EXERCISE PROMPT:
The answer must consist only of the lines from the line with "- **Assertion Density**: Average" to the line with "### Quality Scores", both included, exactly as they stand below.
- Opening Delimiter -
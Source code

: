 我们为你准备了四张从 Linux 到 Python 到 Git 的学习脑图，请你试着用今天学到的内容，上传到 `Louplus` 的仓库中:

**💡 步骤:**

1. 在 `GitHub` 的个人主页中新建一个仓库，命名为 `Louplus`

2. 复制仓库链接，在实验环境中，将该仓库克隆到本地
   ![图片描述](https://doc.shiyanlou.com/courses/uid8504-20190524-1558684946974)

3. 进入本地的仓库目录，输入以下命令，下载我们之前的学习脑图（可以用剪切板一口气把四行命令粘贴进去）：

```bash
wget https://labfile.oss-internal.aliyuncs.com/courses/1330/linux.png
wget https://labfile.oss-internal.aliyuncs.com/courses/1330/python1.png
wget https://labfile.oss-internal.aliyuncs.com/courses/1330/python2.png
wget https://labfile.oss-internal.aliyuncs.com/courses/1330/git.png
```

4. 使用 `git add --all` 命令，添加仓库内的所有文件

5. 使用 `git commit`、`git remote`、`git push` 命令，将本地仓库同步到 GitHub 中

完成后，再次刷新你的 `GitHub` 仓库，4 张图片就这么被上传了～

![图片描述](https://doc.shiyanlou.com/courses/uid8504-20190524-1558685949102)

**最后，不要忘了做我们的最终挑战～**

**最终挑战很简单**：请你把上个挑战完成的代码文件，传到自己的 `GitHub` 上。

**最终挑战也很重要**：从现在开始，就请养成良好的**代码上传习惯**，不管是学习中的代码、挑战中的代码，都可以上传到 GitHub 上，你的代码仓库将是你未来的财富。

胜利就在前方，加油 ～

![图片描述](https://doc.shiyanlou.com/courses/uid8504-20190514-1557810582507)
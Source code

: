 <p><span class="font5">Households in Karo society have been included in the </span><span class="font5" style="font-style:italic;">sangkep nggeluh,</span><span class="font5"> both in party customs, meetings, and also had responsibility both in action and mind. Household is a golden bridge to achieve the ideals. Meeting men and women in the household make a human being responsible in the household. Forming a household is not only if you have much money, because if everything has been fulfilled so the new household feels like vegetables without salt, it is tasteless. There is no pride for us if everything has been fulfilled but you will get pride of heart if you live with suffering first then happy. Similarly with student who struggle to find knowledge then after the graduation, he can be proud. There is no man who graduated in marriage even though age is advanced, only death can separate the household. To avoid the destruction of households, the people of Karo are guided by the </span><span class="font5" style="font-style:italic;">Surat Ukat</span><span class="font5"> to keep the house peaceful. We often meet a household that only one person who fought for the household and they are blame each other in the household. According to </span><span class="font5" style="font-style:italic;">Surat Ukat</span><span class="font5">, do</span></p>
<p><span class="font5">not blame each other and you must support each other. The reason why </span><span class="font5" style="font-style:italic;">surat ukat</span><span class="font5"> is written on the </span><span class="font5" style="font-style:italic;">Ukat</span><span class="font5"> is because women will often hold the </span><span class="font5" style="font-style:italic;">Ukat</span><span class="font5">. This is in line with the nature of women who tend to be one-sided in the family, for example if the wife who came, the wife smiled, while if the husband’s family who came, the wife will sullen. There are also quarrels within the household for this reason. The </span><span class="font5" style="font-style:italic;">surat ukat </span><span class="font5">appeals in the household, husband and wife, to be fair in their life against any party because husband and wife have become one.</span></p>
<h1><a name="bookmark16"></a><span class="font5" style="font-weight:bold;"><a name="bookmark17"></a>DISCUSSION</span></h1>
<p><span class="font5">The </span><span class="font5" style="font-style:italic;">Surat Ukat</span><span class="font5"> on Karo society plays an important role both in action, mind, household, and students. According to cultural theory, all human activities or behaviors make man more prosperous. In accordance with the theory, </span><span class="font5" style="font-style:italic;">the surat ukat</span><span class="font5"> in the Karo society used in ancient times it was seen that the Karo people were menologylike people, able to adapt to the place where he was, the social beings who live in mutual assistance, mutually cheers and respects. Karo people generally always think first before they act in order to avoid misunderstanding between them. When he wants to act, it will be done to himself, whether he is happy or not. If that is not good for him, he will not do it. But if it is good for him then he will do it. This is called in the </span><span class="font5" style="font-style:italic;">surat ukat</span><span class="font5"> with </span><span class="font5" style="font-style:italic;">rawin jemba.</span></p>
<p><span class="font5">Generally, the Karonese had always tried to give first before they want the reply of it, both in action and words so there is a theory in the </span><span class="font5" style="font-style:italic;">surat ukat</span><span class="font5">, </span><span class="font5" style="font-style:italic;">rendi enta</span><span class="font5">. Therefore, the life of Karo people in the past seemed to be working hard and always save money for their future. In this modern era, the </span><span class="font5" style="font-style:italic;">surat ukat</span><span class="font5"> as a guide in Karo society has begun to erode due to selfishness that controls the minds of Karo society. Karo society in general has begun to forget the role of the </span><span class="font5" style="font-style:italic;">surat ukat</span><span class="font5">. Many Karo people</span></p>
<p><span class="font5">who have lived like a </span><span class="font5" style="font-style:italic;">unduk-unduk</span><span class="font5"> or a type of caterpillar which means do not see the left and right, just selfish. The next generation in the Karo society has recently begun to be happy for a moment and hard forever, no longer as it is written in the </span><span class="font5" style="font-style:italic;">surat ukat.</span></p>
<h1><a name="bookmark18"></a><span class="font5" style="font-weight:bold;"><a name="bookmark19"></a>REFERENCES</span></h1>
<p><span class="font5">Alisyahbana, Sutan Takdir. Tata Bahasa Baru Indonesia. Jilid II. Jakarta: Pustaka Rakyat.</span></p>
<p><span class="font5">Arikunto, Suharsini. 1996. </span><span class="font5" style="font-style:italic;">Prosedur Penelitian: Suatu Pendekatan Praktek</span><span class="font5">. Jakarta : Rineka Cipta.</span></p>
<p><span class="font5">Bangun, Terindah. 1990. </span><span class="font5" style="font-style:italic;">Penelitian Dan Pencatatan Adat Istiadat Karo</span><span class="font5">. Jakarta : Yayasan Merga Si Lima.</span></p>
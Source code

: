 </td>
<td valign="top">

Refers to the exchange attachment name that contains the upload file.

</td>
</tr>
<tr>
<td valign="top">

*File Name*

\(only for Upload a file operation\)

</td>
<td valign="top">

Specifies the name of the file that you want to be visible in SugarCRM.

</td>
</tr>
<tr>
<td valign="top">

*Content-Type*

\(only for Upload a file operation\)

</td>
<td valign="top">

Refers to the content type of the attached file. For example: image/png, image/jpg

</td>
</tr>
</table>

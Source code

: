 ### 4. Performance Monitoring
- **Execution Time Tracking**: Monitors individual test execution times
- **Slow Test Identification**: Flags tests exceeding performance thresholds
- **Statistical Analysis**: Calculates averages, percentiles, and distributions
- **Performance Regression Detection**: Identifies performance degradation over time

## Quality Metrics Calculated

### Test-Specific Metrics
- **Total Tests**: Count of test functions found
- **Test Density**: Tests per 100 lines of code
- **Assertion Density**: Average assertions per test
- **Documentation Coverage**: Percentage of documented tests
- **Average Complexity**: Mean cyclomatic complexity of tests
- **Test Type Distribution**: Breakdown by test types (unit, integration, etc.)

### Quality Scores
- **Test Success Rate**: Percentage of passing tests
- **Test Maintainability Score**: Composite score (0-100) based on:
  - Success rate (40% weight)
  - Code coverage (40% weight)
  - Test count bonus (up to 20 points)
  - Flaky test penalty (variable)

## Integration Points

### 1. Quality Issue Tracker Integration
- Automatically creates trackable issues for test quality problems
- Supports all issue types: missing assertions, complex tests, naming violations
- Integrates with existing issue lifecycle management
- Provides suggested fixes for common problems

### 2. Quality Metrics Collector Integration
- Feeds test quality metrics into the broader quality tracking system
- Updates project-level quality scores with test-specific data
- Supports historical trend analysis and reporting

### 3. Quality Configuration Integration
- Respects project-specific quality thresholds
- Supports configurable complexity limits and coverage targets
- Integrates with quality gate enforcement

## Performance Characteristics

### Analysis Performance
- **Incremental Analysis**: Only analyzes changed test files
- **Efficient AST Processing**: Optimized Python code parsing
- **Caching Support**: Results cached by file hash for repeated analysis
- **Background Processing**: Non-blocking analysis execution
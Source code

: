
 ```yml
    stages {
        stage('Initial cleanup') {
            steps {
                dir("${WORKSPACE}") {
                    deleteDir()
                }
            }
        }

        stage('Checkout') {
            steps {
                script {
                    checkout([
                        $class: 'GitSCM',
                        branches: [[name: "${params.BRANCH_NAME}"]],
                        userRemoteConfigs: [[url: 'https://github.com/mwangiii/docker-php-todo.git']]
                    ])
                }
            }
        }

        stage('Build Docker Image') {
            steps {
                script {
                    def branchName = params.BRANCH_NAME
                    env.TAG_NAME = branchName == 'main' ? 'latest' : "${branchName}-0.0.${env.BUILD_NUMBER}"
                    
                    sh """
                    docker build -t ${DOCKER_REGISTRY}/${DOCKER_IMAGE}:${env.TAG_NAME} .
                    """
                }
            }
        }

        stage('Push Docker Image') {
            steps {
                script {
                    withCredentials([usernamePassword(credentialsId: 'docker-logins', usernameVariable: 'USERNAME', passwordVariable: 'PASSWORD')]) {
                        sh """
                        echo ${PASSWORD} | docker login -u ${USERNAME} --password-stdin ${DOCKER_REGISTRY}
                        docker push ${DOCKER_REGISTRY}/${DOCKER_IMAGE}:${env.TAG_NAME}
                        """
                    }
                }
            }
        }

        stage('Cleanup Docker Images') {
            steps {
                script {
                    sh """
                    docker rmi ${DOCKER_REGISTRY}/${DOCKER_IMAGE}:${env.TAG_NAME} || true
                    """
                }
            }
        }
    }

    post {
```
- Closing Delimiter -
WRITTEN REPLY:
- **Assertion Density**: Average assertions per test
- **Documentation Coverage**: Percentage of documented tests
- **Average Complexity**: Mean cyclomatic complexity of tests
- **Test Type Distribution**: Breakdown by test types (unit, integration, etc.)

### Quality Scores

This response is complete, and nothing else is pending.